[Extracted data entries]
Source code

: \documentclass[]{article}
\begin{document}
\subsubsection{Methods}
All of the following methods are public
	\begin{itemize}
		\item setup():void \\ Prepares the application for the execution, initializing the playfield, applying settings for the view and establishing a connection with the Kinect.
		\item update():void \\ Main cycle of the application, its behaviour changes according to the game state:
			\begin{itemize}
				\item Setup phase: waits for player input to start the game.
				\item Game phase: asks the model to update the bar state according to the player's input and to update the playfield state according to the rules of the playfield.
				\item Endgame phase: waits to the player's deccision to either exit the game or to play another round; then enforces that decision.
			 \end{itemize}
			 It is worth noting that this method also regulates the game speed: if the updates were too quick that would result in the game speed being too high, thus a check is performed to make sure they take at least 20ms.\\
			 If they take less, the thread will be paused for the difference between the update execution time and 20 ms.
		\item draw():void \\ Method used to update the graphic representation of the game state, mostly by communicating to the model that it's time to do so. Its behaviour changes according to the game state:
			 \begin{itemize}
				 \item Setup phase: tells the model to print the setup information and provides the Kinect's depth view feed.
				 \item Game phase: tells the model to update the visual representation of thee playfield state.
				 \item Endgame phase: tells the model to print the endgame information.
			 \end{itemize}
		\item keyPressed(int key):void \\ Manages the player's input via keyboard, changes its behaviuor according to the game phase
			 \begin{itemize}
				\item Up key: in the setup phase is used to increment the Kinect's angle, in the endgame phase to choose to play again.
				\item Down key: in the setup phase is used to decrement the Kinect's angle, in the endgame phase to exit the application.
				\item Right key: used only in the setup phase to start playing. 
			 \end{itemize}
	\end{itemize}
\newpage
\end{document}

--

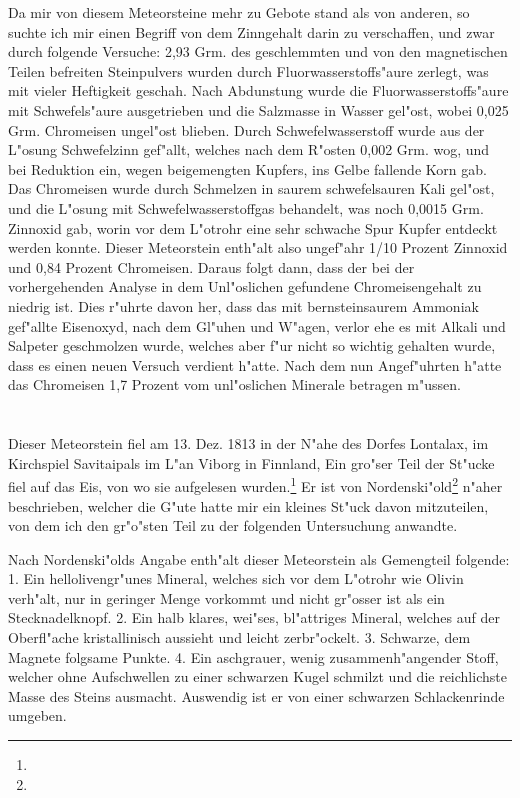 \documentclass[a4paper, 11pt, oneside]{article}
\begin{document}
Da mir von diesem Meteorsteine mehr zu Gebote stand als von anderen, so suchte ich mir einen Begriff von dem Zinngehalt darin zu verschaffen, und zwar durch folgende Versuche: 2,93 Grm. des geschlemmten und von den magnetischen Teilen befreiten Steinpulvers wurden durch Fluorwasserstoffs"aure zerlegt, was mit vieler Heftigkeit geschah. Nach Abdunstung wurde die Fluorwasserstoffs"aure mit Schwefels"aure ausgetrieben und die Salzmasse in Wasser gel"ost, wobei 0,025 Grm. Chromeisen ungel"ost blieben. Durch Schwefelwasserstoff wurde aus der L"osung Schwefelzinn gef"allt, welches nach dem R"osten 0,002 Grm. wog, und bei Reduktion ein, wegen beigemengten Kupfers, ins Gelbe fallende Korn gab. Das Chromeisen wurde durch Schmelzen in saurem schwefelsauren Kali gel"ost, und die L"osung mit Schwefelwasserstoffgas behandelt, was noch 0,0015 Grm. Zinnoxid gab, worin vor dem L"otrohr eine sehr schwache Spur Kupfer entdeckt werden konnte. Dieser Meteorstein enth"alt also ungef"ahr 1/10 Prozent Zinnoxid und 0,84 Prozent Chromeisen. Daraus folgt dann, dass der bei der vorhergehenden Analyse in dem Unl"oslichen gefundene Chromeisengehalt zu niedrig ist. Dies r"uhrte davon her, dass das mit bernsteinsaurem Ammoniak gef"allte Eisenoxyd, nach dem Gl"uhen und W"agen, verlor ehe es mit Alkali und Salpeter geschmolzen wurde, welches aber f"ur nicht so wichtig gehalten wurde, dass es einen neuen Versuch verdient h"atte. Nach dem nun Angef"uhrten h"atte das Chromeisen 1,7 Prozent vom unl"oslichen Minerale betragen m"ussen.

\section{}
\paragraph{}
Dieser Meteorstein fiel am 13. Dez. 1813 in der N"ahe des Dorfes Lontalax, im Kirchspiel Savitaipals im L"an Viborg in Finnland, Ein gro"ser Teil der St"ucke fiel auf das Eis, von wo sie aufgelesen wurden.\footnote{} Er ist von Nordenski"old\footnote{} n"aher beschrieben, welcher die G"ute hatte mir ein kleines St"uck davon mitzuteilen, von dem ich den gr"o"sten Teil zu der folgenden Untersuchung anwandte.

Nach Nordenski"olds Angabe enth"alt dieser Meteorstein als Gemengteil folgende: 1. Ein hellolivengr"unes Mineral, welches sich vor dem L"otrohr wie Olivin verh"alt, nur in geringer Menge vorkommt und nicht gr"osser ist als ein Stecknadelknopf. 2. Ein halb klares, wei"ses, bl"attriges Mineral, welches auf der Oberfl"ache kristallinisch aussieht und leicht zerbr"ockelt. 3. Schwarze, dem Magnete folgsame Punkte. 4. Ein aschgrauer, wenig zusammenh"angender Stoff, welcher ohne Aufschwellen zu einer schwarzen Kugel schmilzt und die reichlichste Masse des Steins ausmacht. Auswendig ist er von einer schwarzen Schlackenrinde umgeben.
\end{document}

Assignment:
The answer should be all lines from the entries above that hold the word "changes".

Exercise output:
		\item update():void \\ Main cycle of the application, its behaviour changes according to the game state:
		\item draw():void \\ Method used to update the graphic representation of the game state, mostly by communicating to the model that it's time to do so. Its behaviour changes according to the game state:
		\item keyPressed(int key):void \\ Manages the player's input via keyboard, changes its behaviuor according to the game phase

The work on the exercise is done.